(INFORMATION begins)

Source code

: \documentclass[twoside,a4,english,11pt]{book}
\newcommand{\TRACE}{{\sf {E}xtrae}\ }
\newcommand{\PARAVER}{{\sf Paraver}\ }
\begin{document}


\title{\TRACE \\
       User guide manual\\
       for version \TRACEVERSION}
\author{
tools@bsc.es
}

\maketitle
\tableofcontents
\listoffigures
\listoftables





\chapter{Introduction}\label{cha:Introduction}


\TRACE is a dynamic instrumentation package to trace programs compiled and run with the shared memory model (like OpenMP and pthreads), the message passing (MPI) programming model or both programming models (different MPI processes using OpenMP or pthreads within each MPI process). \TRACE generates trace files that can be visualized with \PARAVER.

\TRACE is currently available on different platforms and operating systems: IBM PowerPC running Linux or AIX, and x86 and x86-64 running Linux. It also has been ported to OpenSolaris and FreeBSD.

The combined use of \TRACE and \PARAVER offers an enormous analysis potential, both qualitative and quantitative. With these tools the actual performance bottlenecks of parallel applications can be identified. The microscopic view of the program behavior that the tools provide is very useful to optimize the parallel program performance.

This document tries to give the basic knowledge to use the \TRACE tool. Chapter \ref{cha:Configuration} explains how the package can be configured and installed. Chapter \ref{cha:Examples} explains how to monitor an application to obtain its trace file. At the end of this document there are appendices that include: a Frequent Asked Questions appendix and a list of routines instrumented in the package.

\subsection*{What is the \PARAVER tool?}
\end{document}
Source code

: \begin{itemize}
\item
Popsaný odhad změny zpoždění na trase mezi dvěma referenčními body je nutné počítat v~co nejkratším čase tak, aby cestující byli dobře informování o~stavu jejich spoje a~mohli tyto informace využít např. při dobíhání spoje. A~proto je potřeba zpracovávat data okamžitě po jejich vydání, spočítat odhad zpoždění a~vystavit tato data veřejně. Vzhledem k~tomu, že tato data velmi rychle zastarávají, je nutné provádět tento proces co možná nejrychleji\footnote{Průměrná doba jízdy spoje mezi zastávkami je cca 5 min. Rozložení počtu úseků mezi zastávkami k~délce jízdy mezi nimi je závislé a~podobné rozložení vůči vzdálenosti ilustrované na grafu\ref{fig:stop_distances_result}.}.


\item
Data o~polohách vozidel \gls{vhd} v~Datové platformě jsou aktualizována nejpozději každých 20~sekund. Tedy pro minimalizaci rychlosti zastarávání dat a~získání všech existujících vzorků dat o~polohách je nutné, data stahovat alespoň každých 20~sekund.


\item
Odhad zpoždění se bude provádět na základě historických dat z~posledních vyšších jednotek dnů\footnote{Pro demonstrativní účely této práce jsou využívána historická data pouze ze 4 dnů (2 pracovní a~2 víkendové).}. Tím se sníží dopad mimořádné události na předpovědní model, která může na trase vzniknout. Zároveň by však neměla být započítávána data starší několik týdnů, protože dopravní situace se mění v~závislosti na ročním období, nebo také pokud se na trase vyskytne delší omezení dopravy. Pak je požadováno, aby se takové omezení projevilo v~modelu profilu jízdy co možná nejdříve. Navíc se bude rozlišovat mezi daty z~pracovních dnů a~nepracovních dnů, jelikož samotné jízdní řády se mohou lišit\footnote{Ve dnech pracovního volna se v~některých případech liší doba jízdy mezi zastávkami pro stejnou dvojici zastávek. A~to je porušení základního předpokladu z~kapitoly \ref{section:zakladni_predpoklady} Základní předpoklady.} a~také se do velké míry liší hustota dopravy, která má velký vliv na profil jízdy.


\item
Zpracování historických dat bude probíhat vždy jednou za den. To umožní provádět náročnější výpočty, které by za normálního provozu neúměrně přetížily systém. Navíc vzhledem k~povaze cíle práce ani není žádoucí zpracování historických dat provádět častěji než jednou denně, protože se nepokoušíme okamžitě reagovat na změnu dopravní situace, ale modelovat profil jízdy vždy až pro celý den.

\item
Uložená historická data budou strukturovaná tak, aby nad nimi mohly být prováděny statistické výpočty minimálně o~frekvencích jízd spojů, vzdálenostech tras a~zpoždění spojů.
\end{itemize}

(INFORMATION ends)

• INSTRUCTIONS FOR THE TASK:
Print the data above exactly as it reads.

• OUTPUT BELOW:
Source code

: \documentclass[twoside,a4,english,11pt]{book}
\newcommand{\TRACE}{{\sf {E}xtrae}\ }
\newcommand{\PARAVER}{{\sf Paraver}\ }
\begin{document}


\title{\TRACE \\
       User guide manual\\
       for version \TRACEVERSION}
\author{
tools@bsc.es
}

\maketitle
\tableofcontents
\listoffigures
\listoftables





\chapter{Introduction}\label{cha:Introduction}


\TRACE is a dynamic instrumentation package to trace programs compiled and run with the shared memory model (like OpenMP and pthreads), the message passing (MPI) programming model or both programming models (different MPI processes using OpenMP or pthreads within each MPI process). \TRACE generates trace files that can be visualized with \PARAVER.

\TRACE is currently available on different platforms and operating systems: IBM PowerPC running Linux or AIX, and x86 and x86-64 running Linux. It also has been ported to OpenSolaris and FreeBSD.

The combined use of \TRACE and \PARAVER offers an enormous analysis potential, both qualitative and quantitative. With these tools the actual performance bottlenecks of parallel applications can be identified. The microscopic view of the program behavior that the tools provide is very useful to optimize the parallel program performance.

This document tries to give the basic knowledge to use the \TRACE tool. Chapter \ref{cha:Configuration} explains how the package can be configured and installed. Chapter \ref{cha:Examples} explains how to monitor an application to obtain its trace file. At the end of this document there are appendices that include: a Frequent Asked Questions appendix and a list of routines instrumented in the package.

\subsection*{What is the \PARAVER tool?}
\end{document}
Source code

: \begin{itemize}
\item
Popsaný odhad změny zpoždění na trase mezi dvěma referenčními body je nutné počítat v~co nejkratším čase tak, aby cestující byli dobře informování o~stavu jejich spoje a~mohli tyto informace využít např. při dobíhání spoje. A~proto je potřeba zpracovávat data okamžitě po jejich vydání, spočítat odhad zpoždění a~vystavit tato data veřejně. Vzhledem k~tomu, že tato data velmi rychle zastarávají, je nutné provádět tento proces co možná nejrychleji\footnote{Průměrná doba jízdy spoje mezi zastávkami je cca 5 min. Rozložení počtu úseků mezi zastávkami k~délce jízdy mezi nimi je závislé a~podobné rozložení vůči vzdálenosti ilustrované na grafu\ref{fig:stop_distances_result}.}.


\item
Data o~polohách vozidel \gls{vhd} v~Datové platformě jsou aktualizována nejpozději každých 20~sekund. Tedy pro minimalizaci rychlosti zastarávání dat a~získání všech existujících vzorků dat o~polohách je nutné, data stahovat alespoň každých 20~sekund.


\item
Odhad zpoždění se bude provádět na základě historických dat z~posledních vyšších jednotek dnů\footnote{Pro demonstrativní účely této práce jsou využívána historická data pouze ze 4 dnů (2 pracovní a~2 víkendové).}. Tím se sníží dopad mimořádné události na předpovědní model, která může na trase vzniknout. Zároveň by však neměla být započítávána data starší několik týdnů, protože dopravní situace se mění v~závislosti na ročním období, nebo také pokud se na trase vyskytne delší omezení dopravy. Pak je požadováno, aby se takové omezení projevilo v~modelu profilu jízdy co možná nejdříve. Navíc se bude rozlišovat mezi daty z~pracovních dnů a~nepracovních dnů, jelikož samotné jízdní řády se mohou lišit\footnote{Ve dnech pracovního volna se v~některých případech liší doba jízdy mezi zastávkami pro stejnou dvojici zastávek. A~to je porušení základního předpokladu z~kapitoly \ref{section:zakladni_predpoklady} Základní předpoklady.} a~také se do velké míry liší hustota dopravy, která má velký vliv na profil jízdy.


\item
Zpracování historických dat bude probíhat vždy jednou za den. To umožní provádět náročnější výpočty, které by za normálního provozu neúměrně přetížily systém. Navíc vzhledem k~povaze cíle práce ani není žádoucí zpracování historických dat provádět častěji než jednou denně, protože se nepokoušíme okamžitě reagovat na změnu dopravní situace, ale modelovat profil jízdy vždy až pro celý den.

\item
Uložená historická data budou strukturovaná tak, aby nad nimi mohly být prováděny statistické výpočty minimálně o~frekvencích jízd spojů, vzdálenostech tras a~zpoždění spojů.
\end{itemize}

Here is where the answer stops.